モバイル・携帯における「動画系コンテンツ」のポイント by 「モバイル マーケティング ソリューション ガイドライン」の
ここのところ、DoCoMoのBee TVや、SoftBank MobileのS-1などで盛り上がっている、携帯サイトでの動画系コンテンツについて、
先日公開された、モバイル マーケティング ソリューション協議会(以下:MMSA)の
「モバイル マーケティング ソリューション ガイドライン Ver.2.2」(以下:MMSG)より、
第1章 オンアクセス編、
"⑥動画系コンテンツ"
にてポイントを紹介したいと思う。
なお、MMSGの最新版となるVer. 2.2は、2009/7/9時点で、MMSAのサイトからPDFダウンロードができない状況だが、問い合わせから配送をお願いすることができるとのことだ。
【出典・引用・関連】
モバイルマーケティングソリューション協議会(http://www.mmsa.jp/)
動画系コンテンツ
概 況
2009年に入り、携帯動画配信の市場環境はマーケティングの手段として十分に実用的な水準となり、携帯動画を利用したマーケティングは普及期に入ったと言えます。 市場環境を要素別に見ていきますと、まず第1に端末スペックが向上し、マーケティング用途に耐えうる動画の配信が可能な端末は、アクセスシェアベースで約99.5%にも達しました。 また、第2の要素としてパケット定額制の加入者が増加し2008年の調査で全体の52.3%にも達しました。動画の配信環境としてはPCに迫る普及率となりインフラとしては十分に整ったと言えます。 さらに、第3の要素としてユーザーの動画利用への意識・習熟に関して、これまでモバイルの優位点であった撮影機器としての携帯動画に加え、Youtubeやニコニコ動画等のPCモバイルサービス大手の携帯への対応、ワンセグ等のサイマル型の携帯動画利用の普及により、携帯端末に対する動画視聴環境としての意識が高まってきています。 この市場環境に支えられ、これまでのストリーミング主体のコンテンツ配信ビジネスに加え、上述のCGM型の動画配信サービスや、企業のマーケティング用途での動画配信が2009年はますます盛んになる予想されます。 今後の課題としては、マーケティング用途での利用が増えると、多キャリア・多端末対応が条件になることが多いためダウンロード型での配信方式をとることが多く、現状端末の容量の制限から画質と映像の尺のバランスをとることが難しいため、端末の容量の増加が望まれます。
定 義
モバイルマーケティングにおける動画系コンテンツとは、携帯電話でキャリアの提供するインターネットサービス(IP接続網)を通じてオンデマンドに配信される動画コンテンツを云い、ユーザの視聴を伴うものと定義します。

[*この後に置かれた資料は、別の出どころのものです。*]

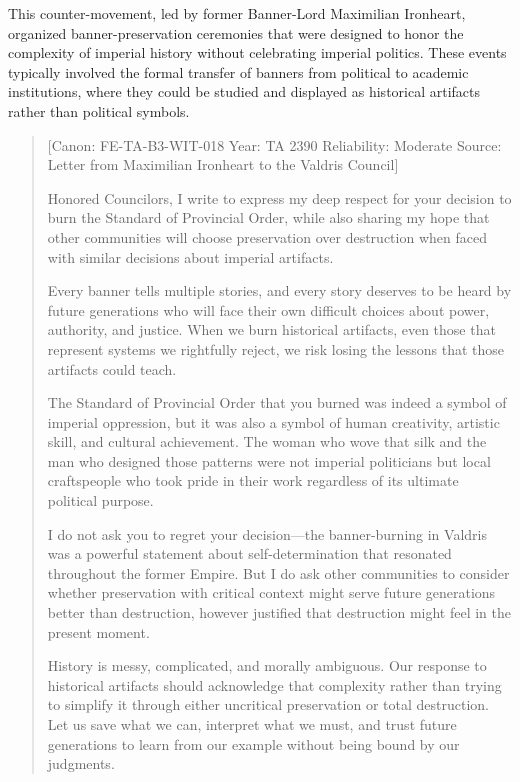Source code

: This counter-movement, led by former Banner-Lord Maximilian Ironheart,
organized banner-preservation ceremonies that were designed to honor the
complexity of imperial history without celebrating imperial politics.
These events typically involved the formal transfer of banners from
political to academic institutions, where they could be studied and
displayed as historical artifacts rather than political symbols.

\begin{quote}
{[}Canon: FE-TA-B3-WIT-018 \textbar{} Year: TA 2390 \textbar{}
Reliability: Moderate \textbar{} Source: Letter from Maximilian
Ironheart to the Valdris Council{]}

Honored Councilors, I write to express my deep respect for your decision
to burn the Standard of Provincial Order, while also sharing my hope
that other communities will choose preservation over destruction when
faced with similar decisions about imperial artifacts.

Every banner tells multiple stories, and every story deserves to be
heard by future generations who will face their own difficult choices
about power, authority, and justice. When we burn historical artifacts,
even those that represent systems we rightfully reject, we risk losing
the lessons that those artifacts could teach.

The Standard of Provincial Order that you burned was indeed a symbol of
imperial oppression, but it was also a symbol of human creativity,
artistic skill, and cultural achievement. The woman who wove that silk
and the man who designed those patterns were not imperial politicians
but local craftspeople who took pride in their work regardless of its
ultimate political purpose.

I do not ask you to regret your decision---the banner-burning in Valdris
was a powerful statement about self-determination that resonated
throughout the former Empire. But I do ask other communities to consider
whether preservation with critical context might serve future
generations better than destruction, however justified that destruction
might feel in the present moment.

History is messy, complicated, and morally ambiguous. Our response to
historical artifacts should acknowledge that complexity rather than
trying to simplify it through either uncritical preservation or total
destruction. Let us save what we can, interpret what we must, and trust
future generations to learn from our example without being bound by our
judgments.
\end{quote}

ワンセグやアナログTV、デジタルラジオ等の放送電波を利用して配信されるものや、S!ケータイ動画等PCのポッドキャスト端末として携帯電話を利用するもの、TV電話を通話としてだけ利用するものは除きます。また、スマートフォンやフルブラウザ経由でPC向けの動画配信環境へアクセスするものも対象から外しております。
主要な用途
主要な用途 | 公式サイト | 非公式サイト | ||||
---|---|---|---|---|---|---|
Docomo | au | Softbank | Docomo | au | Softbank | |
権利が絡むものを短い尺で 多くの端末に配信したい | ○ | ○ | ○ | ○ | ○ | ○ |
着信等携帯の機能に 設定させたい | ○ | ○ | ○ | × | × | × |
権利が絡むものを 長い尺で配信したい | ○ | × | △ アプリによる | ○ | × | × |
権利に裁量があるものを バイラルで拡げたい | × | × | × | ○ | ○ | ○ |
権利が絡むものを短い尺で配信したい
TVCMやタレントを利用した映像等を配信したい場合は、著作権保護、転送制限等の可能な、キャリアが提供するコンテンツ型のサービスを利用することをお薦めします。各キャリアの動画サービスは公式サイト、非公式サイトともに利用可能です。再生制限はソフトバンクのみ公式サイトでの提供が必要です。
データ形式として、以下の4種類の形式が現在利用されております。
- 3GPP(NTTドコモ:ファイルサイズ300K~10Mbytes迄 / SoftBank:ファイルサイズ200Kbytes)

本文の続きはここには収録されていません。